START SUPPLIED RECORDS

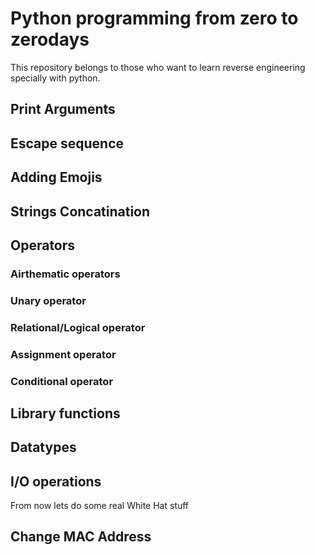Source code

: # Python programming from zero to zerodays

This repository belongs to those who want to learn reverse engineering specially with python.

## Print Arguments

## Escape sequence

## Adding Emojis

## Strings Concatination

## Operators

### Airthematic operators

### Unary operator

### Relational/Logical operator

### Assignment operator

### Conditional operator

## Library functions

## Datatypes

## I/O operations

From now lets do some real White Hat stuff

## Change MAC Address
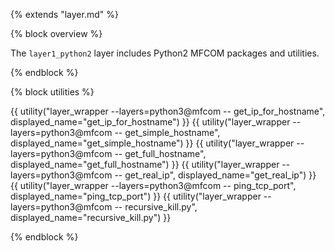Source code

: {% extends "layer.md" %}

{% block overview %}

The `layer1_python2` layer includes Python2 MFCOM packages and utilities.

{% endblock %}

{% block utilities %}

{{ utility("layer_wrapper --layers=python3@mfcom -- get_ip_for_hostname", displayed_name="get_ip_for_hostname") }}
{{ utility("layer_wrapper --layers=python3@mfcom -- get_simple_hostname", displayed_name="get_simple_hostname") }}
{{ utility("layer_wrapper --layers=python3@mfcom -- get_full_hostname", displayed_name="get_full_hostname") }}
{{ utility("layer_wrapper --layers=python3@mfcom -- get_real_ip", displayed_name="get_real_ip") }}
{{ utility("layer_wrapper --layers=python3@mfcom -- ping_tcp_port", displayed_name="ping_tcp_port") }}
{{ utility("layer_wrapper --layers=python3@mfcom -- recursive_kill.py", displayed_name="recursive_kill.py") }}

{% endblock %}
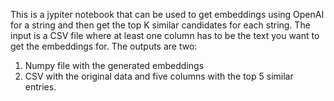 This is a jypiter notebook that can be used to get embeddings using OpenAI for a string and then get the top K similar candidates for each string.
The input is a CSV file where at least one column has to be the text you want to get the embeddings for.
The outputs are two:
1) Numpy file with the generated embeddings
2) CSV with the original data and five columns with the top 5 similar entries.
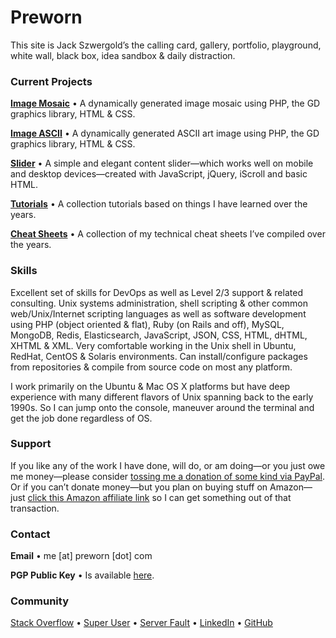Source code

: # Preworn

This site is Jack Szwergold’s the calling card, gallery, portfolio, playground, white wall, black box, idea sandbox & daily distraction.

### Current Projects

[**Image Mosaic**][1] • A dynamically generated image mosaic using PHP, the GD graphics library, HTML & CSS.

[**Image ASCII**][2] • A dynamically generated ASCII art image using PHP, the GD graphics library, HTML & CSS.

[**Slider**][3] • A simple and elegant content slider—which works well on mobile and desktop devices—created with JavaScript, jQuery, iScroll and basic HTML.

[**Tutorials**][4] • A collection tutorials based on things I have learned over the years.

[**Cheat Sheets**][5] • A collection of my technical cheat sheets I’ve compiled over the years.

### Skills

Excellent set of skills for DevOps as well as Level 2/3 support & related consulting. Unix systems administration, shell scripting & other common web/Unix/Internet scripting languages as well as software development using PHP (object oriented & flat), Ruby (on Rails and off), MySQL, MongoDB, Redis, Elasticsearch, JavaScript, JSON, CSS, HTML, dHTML, XHTML & XML. Very comfortable working in the Unix shell in Ubuntu, RedHat, CentOS & Solaris environments. Can install/configure packages from repositories & compile from source code on most any platform.

I work primarily on the Ubuntu & Mac OS X platforms but have deep experience with many different flavors of Unix spanning back to the early 1990s. So I can jump onto the console, maneuver around the terminal and get the job done regardless of OS.

### Support

If you like any of the work I have done, will do, or am doing—or you just owe me money—please consider [tossing me a donation of some kind via PayPal][12]. Or if you can’t donate money—but you plan on buying stuff on Amazon—just [click this Amazon affiliate link][13] so I can get something out of that transaction.

### Contact

**Email** • me [at] preworn [dot] com

**PGP Public Key** • Is available [here][6].

### Community
[Stack Overflow][7] • [Super User][8] • [Server Fault][9] • [LinkedIn][10] • [GitHub][11]

  [1]: mosaic/ "Image Mosaic"
  [2]: ascii/ "Image ASCII"
  [3]: slider/ "Slider"
  [4]: tutorials/ "Tutorials"
  [5]: cheat_sheets/ "Cheat Sheets"
  [6]: pgp_public_key-preworn.asc.txt
  [7]: http://stackoverflow.com/users/117259/jakegould "Stack Overflow"
  [8]: http://superuser.com/users/167207/jakegould "Super User"
  [9]: http://serverfault.com/users/100013/jakegould "Server Fault"
  [10]: http://www.linkedin.com/in/jackszwergold "Linked In"
  [11]: https://github.com/JackSzwergold
  [12]: https://www.paypal.me/JackSzwergold "Support me with a PayPal donation."
  [13]: http://www.amazon.com/?tag=preworn-20 "Support me when you buy things on Amazon with this link."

END SUPPLIED RECORDS

* WORK TO BE COMPLETED: For every line in the data above that has the string "well", return that line.

* YOUR RESPONSE:
[**Slider**][3] • A simple and elegant content slider—which works well on mobile and desktop devices—created with JavaScript, jQuery, iScroll and basic HTML.
Excellent set of skills for DevOps as well as Level 2/3 support & related consulting. Unix systems administration, shell scripting & other common web/Unix/Internet scripting languages as well as software development using PHP (object oriented & flat), Ruby (on Rails and off), MySQL, MongoDB, Redis, Elasticsearch, JavaScript, JSON, CSS, HTML, dHTML, XHTML & XML. Very comfortable working in the Unix shell in Ubuntu, RedHat, CentOS & Solaris environments. Can install/configure packages from repositories & compile from source code on most any platform.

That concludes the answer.